フォトエレクトロカラーリメーターまたは分光光度計。

容量150 cm^3 の分液ロート。

容量25 cm^3 のメスフラスコ（擦り合わせ栓付）。

容量10 cm^3 の容量試験管（擦り合わせ栓付）。

蒸留水（ГОСТ 6709 に準拠）、二度蒸留：最初の蒸留時に水にマンガン酸カリウムの結晶を2〜3個加える。

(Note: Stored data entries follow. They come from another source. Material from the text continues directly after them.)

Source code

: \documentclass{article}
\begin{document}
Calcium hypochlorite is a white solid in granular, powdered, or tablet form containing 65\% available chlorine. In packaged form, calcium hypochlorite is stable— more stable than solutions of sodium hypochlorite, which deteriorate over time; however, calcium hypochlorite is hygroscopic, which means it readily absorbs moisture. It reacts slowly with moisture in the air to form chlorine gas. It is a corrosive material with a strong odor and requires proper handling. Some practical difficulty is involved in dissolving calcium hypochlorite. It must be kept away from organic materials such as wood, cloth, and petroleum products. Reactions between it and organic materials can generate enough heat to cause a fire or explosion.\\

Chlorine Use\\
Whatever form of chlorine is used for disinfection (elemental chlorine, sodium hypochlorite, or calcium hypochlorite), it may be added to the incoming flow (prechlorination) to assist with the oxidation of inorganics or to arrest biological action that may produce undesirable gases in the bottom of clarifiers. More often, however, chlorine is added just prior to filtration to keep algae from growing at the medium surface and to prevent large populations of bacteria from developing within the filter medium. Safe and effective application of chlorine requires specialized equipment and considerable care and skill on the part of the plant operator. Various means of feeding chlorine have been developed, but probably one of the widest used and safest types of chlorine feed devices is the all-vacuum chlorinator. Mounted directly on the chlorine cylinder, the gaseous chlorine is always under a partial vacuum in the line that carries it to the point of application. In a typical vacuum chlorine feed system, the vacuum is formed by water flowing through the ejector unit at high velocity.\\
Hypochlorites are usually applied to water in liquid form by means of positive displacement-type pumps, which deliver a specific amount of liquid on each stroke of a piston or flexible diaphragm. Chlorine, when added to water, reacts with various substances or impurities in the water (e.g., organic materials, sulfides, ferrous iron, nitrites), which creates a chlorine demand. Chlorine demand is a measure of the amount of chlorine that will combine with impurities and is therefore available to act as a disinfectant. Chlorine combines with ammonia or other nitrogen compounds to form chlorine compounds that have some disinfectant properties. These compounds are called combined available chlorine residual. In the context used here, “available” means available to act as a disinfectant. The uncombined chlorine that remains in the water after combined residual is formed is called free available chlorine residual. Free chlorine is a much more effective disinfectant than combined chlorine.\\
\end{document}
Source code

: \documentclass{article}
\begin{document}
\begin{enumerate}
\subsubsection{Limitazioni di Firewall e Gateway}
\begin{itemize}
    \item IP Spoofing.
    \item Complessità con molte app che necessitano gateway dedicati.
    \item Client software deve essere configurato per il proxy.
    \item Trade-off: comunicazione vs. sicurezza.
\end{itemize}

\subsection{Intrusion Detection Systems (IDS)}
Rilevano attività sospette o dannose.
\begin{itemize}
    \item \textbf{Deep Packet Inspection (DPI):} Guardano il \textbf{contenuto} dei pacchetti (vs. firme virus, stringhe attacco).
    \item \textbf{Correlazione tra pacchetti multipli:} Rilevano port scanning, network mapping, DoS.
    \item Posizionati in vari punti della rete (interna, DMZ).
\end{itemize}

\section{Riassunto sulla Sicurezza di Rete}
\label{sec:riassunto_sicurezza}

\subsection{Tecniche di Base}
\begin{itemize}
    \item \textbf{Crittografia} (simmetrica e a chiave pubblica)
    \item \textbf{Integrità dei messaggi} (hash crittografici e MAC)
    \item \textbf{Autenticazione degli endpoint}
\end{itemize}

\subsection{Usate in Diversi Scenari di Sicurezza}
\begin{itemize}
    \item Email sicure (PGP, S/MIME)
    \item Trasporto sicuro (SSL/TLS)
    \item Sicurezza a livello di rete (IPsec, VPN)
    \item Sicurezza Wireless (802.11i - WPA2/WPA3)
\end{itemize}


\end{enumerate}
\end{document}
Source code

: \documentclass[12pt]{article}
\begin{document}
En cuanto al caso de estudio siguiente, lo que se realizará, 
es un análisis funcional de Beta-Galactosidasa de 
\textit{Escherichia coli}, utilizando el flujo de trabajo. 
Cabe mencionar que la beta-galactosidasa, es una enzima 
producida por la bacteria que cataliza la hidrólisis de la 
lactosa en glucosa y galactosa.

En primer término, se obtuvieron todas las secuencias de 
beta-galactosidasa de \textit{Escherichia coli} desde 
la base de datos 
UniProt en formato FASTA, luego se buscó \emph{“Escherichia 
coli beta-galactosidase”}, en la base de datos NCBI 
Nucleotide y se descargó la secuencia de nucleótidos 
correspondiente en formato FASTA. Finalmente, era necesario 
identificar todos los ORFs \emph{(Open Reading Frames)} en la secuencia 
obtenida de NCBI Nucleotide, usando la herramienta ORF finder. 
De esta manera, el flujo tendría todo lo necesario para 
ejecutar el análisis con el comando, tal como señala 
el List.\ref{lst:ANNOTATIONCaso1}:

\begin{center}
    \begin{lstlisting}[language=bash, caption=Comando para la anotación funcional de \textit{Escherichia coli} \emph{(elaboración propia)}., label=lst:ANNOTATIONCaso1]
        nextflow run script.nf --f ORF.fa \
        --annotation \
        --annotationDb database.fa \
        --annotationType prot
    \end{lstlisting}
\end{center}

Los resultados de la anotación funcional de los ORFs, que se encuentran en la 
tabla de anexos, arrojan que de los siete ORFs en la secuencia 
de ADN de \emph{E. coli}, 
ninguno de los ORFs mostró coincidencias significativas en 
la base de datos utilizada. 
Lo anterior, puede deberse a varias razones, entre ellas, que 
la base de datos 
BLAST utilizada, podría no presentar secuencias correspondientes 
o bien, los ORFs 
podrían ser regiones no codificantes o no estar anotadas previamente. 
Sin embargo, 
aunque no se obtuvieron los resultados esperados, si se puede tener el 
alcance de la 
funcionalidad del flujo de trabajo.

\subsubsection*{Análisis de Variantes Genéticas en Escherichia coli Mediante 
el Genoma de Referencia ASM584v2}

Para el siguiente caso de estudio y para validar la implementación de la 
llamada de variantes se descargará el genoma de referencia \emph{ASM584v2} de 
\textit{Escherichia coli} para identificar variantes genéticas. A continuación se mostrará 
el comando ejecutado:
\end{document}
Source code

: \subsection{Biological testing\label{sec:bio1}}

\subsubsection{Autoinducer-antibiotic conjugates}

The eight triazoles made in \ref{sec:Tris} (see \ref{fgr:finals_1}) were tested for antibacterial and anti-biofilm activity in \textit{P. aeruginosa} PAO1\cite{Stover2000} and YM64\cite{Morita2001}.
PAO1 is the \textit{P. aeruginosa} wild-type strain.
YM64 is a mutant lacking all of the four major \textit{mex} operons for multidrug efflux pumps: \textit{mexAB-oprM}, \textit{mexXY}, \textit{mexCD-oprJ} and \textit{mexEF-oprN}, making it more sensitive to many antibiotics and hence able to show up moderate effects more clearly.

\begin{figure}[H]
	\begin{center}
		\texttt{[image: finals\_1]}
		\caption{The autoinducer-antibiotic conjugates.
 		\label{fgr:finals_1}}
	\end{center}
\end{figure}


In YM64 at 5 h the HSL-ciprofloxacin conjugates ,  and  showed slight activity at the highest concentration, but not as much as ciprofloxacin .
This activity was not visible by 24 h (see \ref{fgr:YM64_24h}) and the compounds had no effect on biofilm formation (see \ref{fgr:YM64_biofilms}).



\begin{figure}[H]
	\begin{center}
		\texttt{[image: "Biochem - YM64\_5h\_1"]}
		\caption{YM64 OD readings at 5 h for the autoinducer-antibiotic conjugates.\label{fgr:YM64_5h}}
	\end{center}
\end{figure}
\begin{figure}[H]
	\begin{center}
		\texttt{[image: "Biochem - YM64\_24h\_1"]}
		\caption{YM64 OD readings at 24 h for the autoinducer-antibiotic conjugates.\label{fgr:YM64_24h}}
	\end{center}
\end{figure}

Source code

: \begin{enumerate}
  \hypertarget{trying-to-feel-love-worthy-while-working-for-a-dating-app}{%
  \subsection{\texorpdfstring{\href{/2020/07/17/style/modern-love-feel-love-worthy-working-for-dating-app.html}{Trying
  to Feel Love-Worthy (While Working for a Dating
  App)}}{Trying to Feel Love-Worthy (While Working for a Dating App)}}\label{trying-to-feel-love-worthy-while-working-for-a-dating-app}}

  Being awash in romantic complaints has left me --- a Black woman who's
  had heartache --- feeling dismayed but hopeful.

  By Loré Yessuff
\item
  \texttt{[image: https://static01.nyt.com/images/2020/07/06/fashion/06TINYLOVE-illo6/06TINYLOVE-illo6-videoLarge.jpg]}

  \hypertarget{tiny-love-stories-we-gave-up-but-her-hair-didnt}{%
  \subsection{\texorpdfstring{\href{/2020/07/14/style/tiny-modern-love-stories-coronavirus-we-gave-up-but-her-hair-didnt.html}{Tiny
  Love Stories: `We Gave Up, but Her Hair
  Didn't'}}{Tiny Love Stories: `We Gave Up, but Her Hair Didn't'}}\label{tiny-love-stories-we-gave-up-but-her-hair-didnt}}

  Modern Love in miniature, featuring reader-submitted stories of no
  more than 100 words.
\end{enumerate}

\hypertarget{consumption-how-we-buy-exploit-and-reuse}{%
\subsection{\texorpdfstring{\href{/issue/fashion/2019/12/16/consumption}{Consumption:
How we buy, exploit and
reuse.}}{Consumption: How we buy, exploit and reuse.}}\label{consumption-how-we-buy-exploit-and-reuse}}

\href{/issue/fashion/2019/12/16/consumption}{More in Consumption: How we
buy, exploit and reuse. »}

三度蒸留水（ポリエチレン容器に保存し、高純度の錫の分析時に使用）。

硫酸（ГОСТ 4204）。

塩酸（特級、ГОСТ 14261）およびこれを3:1に希釈したもの。

亜硝酸ナトリウム（ГОСТ 4197）、質量分率10% 溶液。

尿素（ГОСТ 6691）、飽和溶液：尿素50 g を50 cm^3 の温水に溶解する。

ブリリアントグリーン（水溶液、質量分率0.1%）。

塩化スズ（SnCl2）、濃塩酸中で新たに調製した質量分率10% の溶液。

トルエン（ГОСТ 5789）。

アセトン（ГОСТ 2603）。

金属アンチモン（ГОСТ 1089、等級 Су-00）。

標準アンチモン溶液。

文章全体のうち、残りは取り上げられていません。